## PROBLEM TO SOLVE
Copy, from the listing, every line in which the string "used" is present.

## DATA FOR REVIEW
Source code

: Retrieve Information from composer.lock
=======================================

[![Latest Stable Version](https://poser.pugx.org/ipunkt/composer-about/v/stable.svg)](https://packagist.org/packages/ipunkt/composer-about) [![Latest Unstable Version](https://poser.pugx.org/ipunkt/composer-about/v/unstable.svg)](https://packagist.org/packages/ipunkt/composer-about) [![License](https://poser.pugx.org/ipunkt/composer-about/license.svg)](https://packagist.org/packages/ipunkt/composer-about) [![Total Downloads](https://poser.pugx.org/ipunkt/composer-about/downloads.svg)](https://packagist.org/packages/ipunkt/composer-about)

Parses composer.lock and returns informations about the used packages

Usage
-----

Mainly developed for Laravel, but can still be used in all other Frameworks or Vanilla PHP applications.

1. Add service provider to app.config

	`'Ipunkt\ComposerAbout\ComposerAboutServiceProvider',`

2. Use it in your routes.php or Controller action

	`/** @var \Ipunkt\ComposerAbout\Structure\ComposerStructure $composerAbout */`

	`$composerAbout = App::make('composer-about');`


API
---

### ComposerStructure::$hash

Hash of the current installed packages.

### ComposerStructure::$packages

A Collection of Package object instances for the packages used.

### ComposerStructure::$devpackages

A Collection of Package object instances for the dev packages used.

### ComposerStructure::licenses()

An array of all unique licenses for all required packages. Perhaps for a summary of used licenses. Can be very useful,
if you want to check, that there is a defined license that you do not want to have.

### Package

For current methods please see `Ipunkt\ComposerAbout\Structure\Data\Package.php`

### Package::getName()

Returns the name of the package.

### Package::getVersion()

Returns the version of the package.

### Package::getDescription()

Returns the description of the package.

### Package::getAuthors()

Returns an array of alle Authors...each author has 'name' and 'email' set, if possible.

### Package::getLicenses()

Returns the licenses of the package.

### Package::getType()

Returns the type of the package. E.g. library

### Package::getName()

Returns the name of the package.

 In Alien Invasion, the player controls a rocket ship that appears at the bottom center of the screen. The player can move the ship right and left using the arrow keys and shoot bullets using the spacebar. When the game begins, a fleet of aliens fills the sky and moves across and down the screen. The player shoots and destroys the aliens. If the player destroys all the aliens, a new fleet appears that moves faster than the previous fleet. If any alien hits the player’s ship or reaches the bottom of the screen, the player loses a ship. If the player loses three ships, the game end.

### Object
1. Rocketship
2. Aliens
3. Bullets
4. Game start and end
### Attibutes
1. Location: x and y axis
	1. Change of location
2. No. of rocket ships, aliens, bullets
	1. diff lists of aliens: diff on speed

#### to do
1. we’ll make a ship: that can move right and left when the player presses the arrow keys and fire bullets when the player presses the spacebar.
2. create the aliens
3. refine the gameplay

## ANSWER BELOW
Parses composer.lock and returns informations about the used packages
Mainly developed for Laravel, but can still be used in all other Frameworks or Vanilla PHP applications.
A Collection of Package object instances for the packages used.
A Collection of Package object instances for the dev packages used.
An array of all unique licenses for all required packages. Perhaps for a summary of used licenses. Can be very useful,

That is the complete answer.